Chronicle of the NonPop Revolution


 
The Essay
Show #373
Bubbles
David Gunn

It is early afternoon on a Saturday much like this one. I am pacing the back deck of my cottage in the woods, nervously awaiting a sign from the cosmos that Armageddon will not begin at eight o'clock this evening, as presaged by the unusual layout of a hand of cards dealt earlier today by a computer solitaire program. The sky teems with penguins, the ground trembles as millions of earthworms migrate to the northeast, and all of the surrounding trees simultaneously shed their bark, revealing glittery surfaces of pure gelatin. Nope, everything seems perfectly normal. Then I notice my cat, March. She is sitting quiescently nearby in a small glade staring at something on the ground. Have the earthworms surfaced, I wonder? She doesn't seem at all alarmed if they have. One of the penguins swoops down and snags a little fillet of sloughed bark from the baobab tree before it hits the ground. Then it circles over me, subvocalizing a descending whole tone scale. It's a very eerie sound and makes my skin crawl, and I have to hold on to it lest it slide all the way off my body. The penguin flies away at last and I can at last let go of my skin--at least, those sections that haven't already begun to exfoliate. I continue my pacing and nearly walk right into the bird feeder, startling the half dozen Barbary parrots that are grazing there. Perhaps "graze" isn't the right word. I filled the feeders with a blancmange made from ground datura seed and whiskey, and the birds are teetering as if on an avian bender. One of them gestures at me to come closer, which I do. It hops onto my shoulder, leans into my right ear and squawks loudly. Then it flies back to the feeder with its mates, who all have a good laugh over this. I just let it pass, having been the butt of better jokes from other, cleverer birds.

I glance at my horologe and am amazed to discover that half an hour has passed since the penguin left, and March is still staring at the same spot on the ground. Determined to find out what she finds so intriguing, I quietly slip up behind her. At first, I don't see anything. She appears to be looking intently at a spot on the ground that is wholly unremarkable. I don't see any movement, I don't hear anything--except for a few tittering parrots and a faint echo of a descending whole tone scale--and I don't smell or taste anything out of the ordinary. At first.

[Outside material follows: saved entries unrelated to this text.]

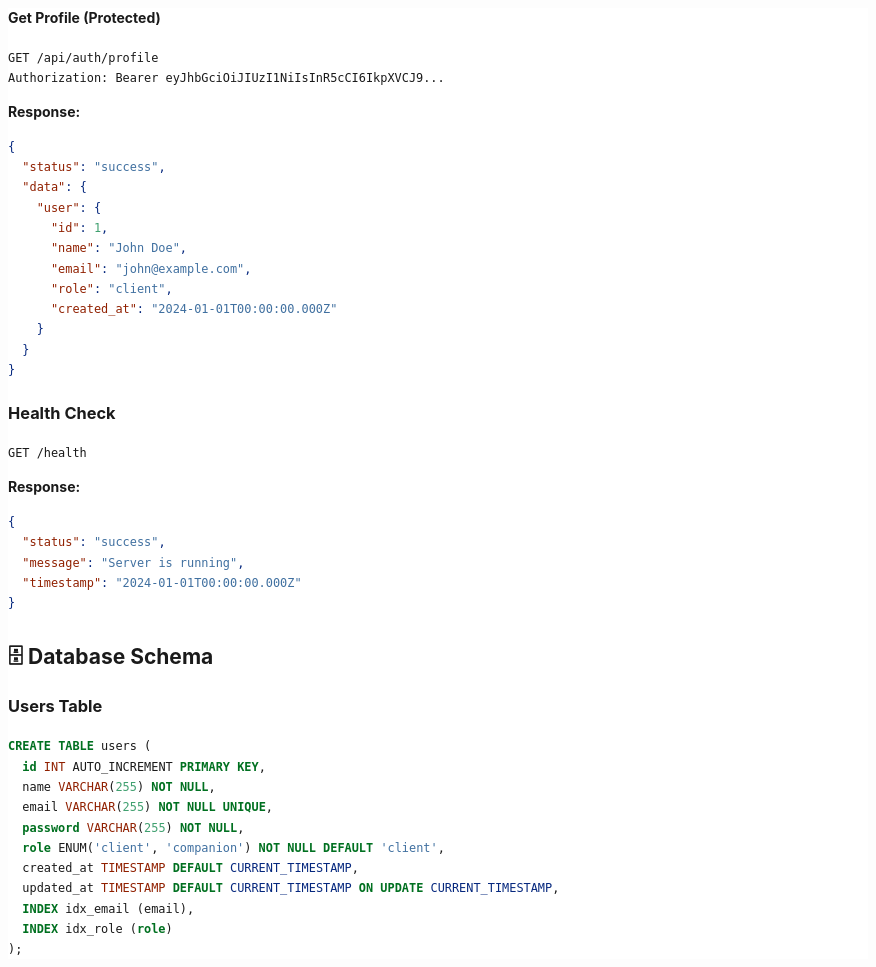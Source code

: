 #### Get Profile (Protected)
```http
GET /api/auth/profile
Authorization: Bearer eyJhbGciOiJIUzI1NiIsInR5cCI6IkpXVCJ9...
```

**Response:**
```json
{
  "status": "success",
  "data": {
    "user": {
      "id": 1,
      "name": "John Doe",
      "email": "john@example.com",
      "role": "client",
      "created_at": "2024-01-01T00:00:00.000Z"
    }
  }
}
```

### Health Check
```http
GET /health
```

**Response:**
```json
{
  "status": "success",
  "message": "Server is running",
  "timestamp": "2024-01-01T00:00:00.000Z"
}
```

## 🗄️ Database Schema

### Users Table
```sql
CREATE TABLE users (
  id INT AUTO_INCREMENT PRIMARY KEY,
  name VARCHAR(255) NOT NULL,
  email VARCHAR(255) NOT NULL UNIQUE,
  password VARCHAR(255) NOT NULL,
  role ENUM('client', 'companion') NOT NULL DEFAULT 'client',
  created_at TIMESTAMP DEFAULT CURRENT_TIMESTAMP,
  updated_at TIMESTAMP DEFAULT CURRENT_TIMESTAMP ON UPDATE CURRENT_TIMESTAMP,
  INDEX idx_email (email),
  INDEX idx_role (role)
);
```
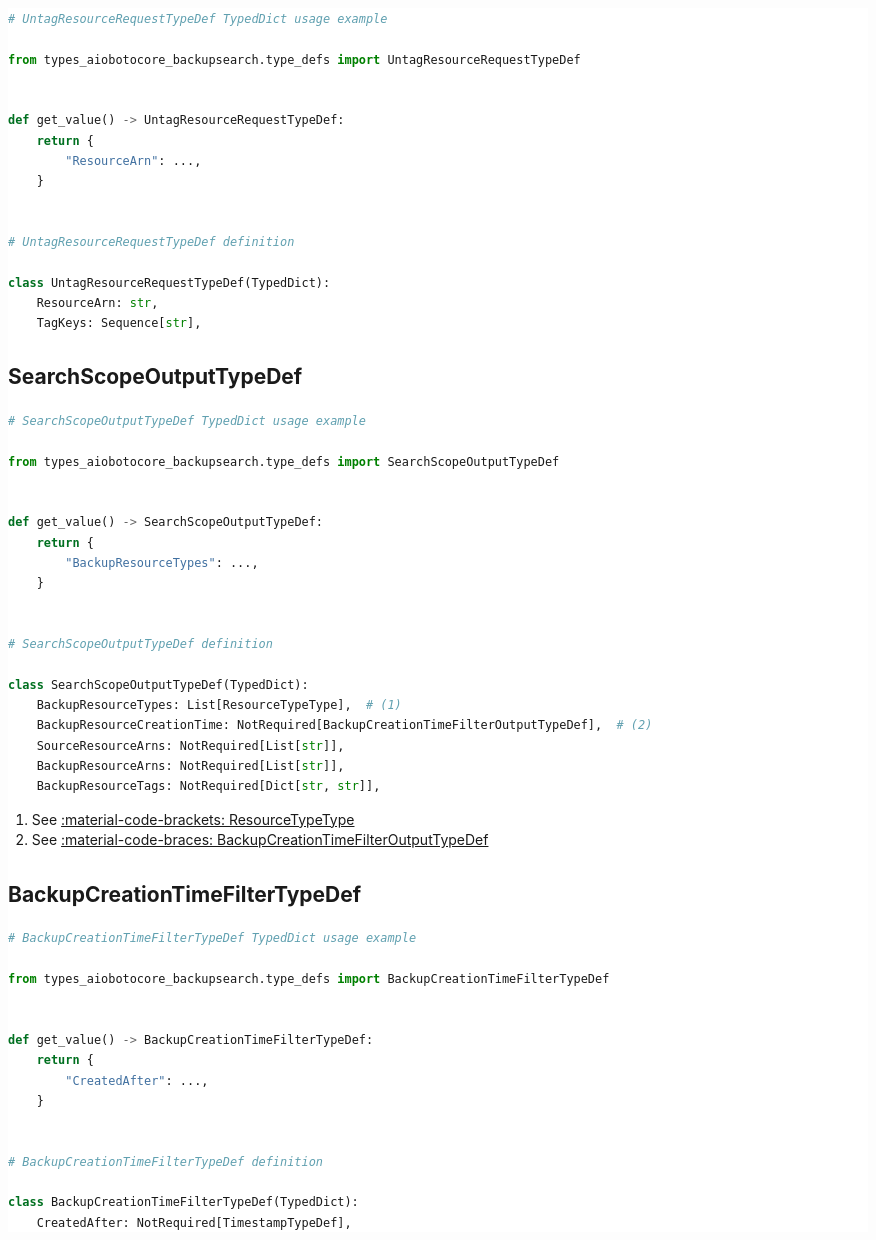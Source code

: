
 ```python
# UntagResourceRequestTypeDef TypedDict usage example

from types_aiobotocore_backupsearch.type_defs import UntagResourceRequestTypeDef


def get_value() -> UntagResourceRequestTypeDef:
    return {
        "ResourceArn": ...,
    }


# UntagResourceRequestTypeDef definition

class UntagResourceRequestTypeDef(TypedDict):
    ResourceArn: str,
    TagKeys: Sequence[str],
```

## SearchScopeOutputTypeDef

```python
# SearchScopeOutputTypeDef TypedDict usage example

from types_aiobotocore_backupsearch.type_defs import SearchScopeOutputTypeDef


def get_value() -> SearchScopeOutputTypeDef:
    return {
        "BackupResourceTypes": ...,
    }


# SearchScopeOutputTypeDef definition

class SearchScopeOutputTypeDef(TypedDict):
    BackupResourceTypes: List[ResourceTypeType],  # (1)
    BackupResourceCreationTime: NotRequired[BackupCreationTimeFilterOutputTypeDef],  # (2)
    SourceResourceArns: NotRequired[List[str]],
    BackupResourceArns: NotRequired[List[str]],
    BackupResourceTags: NotRequired[Dict[str, str]],
```

1. See [:material-code-brackets: ResourceTypeType](./literals.md#resourcetypetype) 
2. See [:material-code-braces: BackupCreationTimeFilterOutputTypeDef](./type_defs.md#backupcreationtimefilteroutputtypedef) 
## BackupCreationTimeFilterTypeDef

```python
# BackupCreationTimeFilterTypeDef TypedDict usage example

from types_aiobotocore_backupsearch.type_defs import BackupCreationTimeFilterTypeDef


def get_value() -> BackupCreationTimeFilterTypeDef:
    return {
        "CreatedAfter": ...,
    }


# BackupCreationTimeFilterTypeDef definition

class BackupCreationTimeFilterTypeDef(TypedDict):
    CreatedAfter: NotRequired[TimestampTypeDef],
```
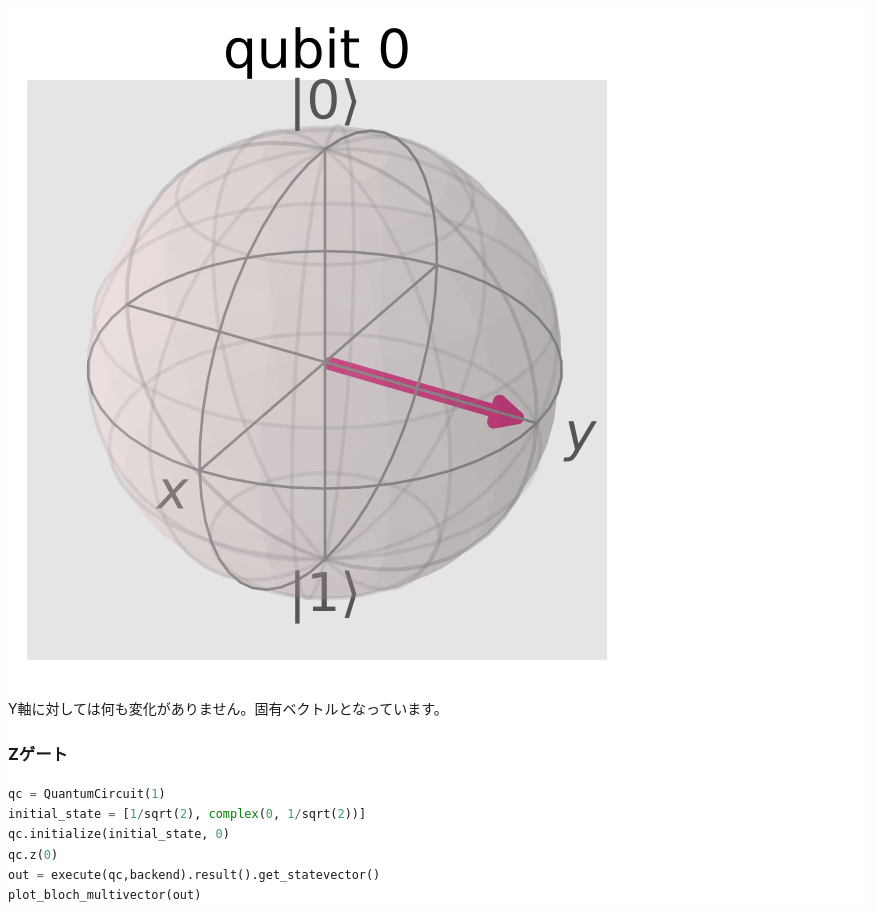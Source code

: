 
    
![svg](base_nb_files/base_nb_70_0.svg)
    



Y軸に対しては何も変化がありません。固有ベクトルとなっています。

### Zゲート


```python
qc = QuantumCircuit(1)
initial_state = [1/sqrt(2), complex(0, 1/sqrt(2))]
qc.initialize(initial_state, 0)
qc.z(0)
out = execute(qc,backend).result().get_statevector()
plot_bloch_multivector(out)
```
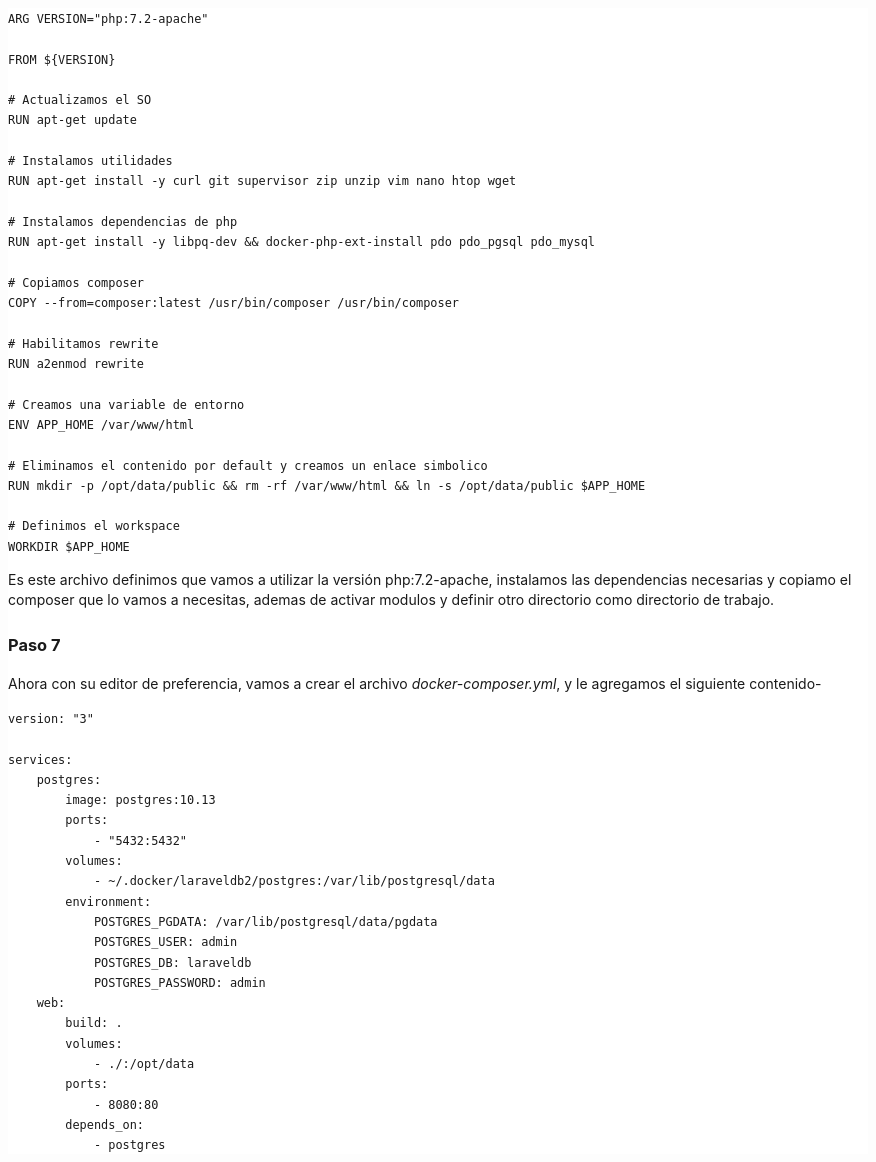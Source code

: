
 ```shell
ARG VERSION="php:7.2-apache"

FROM ${VERSION}

# Actualizamos el SO
RUN apt-get update

# Instalamos utilidades
RUN apt-get install -y curl git supervisor zip unzip vim nano htop wget

# Instalamos dependencias de php
RUN apt-get install -y libpq-dev && docker-php-ext-install pdo pdo_pgsql pdo_mysql

# Copiamos composer
COPY --from=composer:latest /usr/bin/composer /usr/bin/composer

# Habilitamos rewrite
RUN a2enmod rewrite

# Creamos una variable de entorno
ENV APP_HOME /var/www/html

# Eliminamos el contenido por default y creamos un enlace simbolico
RUN mkdir -p /opt/data/public && rm -rf /var/www/html && ln -s /opt/data/public $APP_HOME

# Definimos el workspace
WORKDIR $APP_HOME
```

Es este archivo definimos que vamos a utilizar la versión php:7.2-apache, instalamos las dependencias necesarias y copiamo el composer que lo vamos a necesitas, ademas de activar modulos y definir otro directorio como directorio de trabajo.

### Paso 7

Ahora con su editor de preferencia, vamos a crear el archivo *docker-composer.yml*, y le agregamos el siguiente contenido-

```shell
version: "3"

services:
    postgres:
        image: postgres:10.13
        ports: 
            - "5432:5432"
        volumes:
            - ~/.docker/laraveldb2/postgres:/var/lib/postgresql/data
        environment: 
            POSTGRES_PGDATA: /var/lib/postgresql/data/pgdata
            POSTGRES_USER: admin
            POSTGRES_DB: laraveldb
            POSTGRES_PASSWORD: admin
    web:
        build: .
        volumes: 
            - ./:/opt/data
        ports: 
            - 8080:80
        depends_on: 
            - postgres
```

But then something does catch my eye. By standing directly behind March and focusing on a spot two inches in front of her nose, I see a small hole in the air through which tiny bubbles are emerging. The bubbles burst almost instantly, silently, and my cat seems to pay them no heed. An occasional flick of her tail is the only sign that she's even alive. Behind me, the earthworms surface en masse around my car, and the poor vehicle collapses into the ensuing subduction pit. But I'm too engrossed in the spectacle in front of me to be troubled. I think I know what is happening. I believe these bubbles--or time hiccups, if Warbler Hadley Blackmoor, professor emesis of Calamitology at the University of Hummock-on-Smythe in southwesternmost Lincolnshire, is correct--are leaking from an alternative universe through a tiny puncture in the time-space continuum into this one. But the incoming matter is very select in its visibility. If I try to examine the opening from any other angle, it vanishes. Even if I keep the same perspective and only move closer, I lose track of the hole. Still, my cat seems to have no problem visualizing it. Perhaps it exists in this universe on a level that only a simpler life form can perceive. No offense, March, but you qualify in spades. I consider doing a mind meld with her to better discern the alternative universe, but the consequences are sometimes dire. On more than one occasion after making the interspecies connection, I've found myself dumping Whisker Lickins into the stir fry and committing unspeakable acts in the litter pan.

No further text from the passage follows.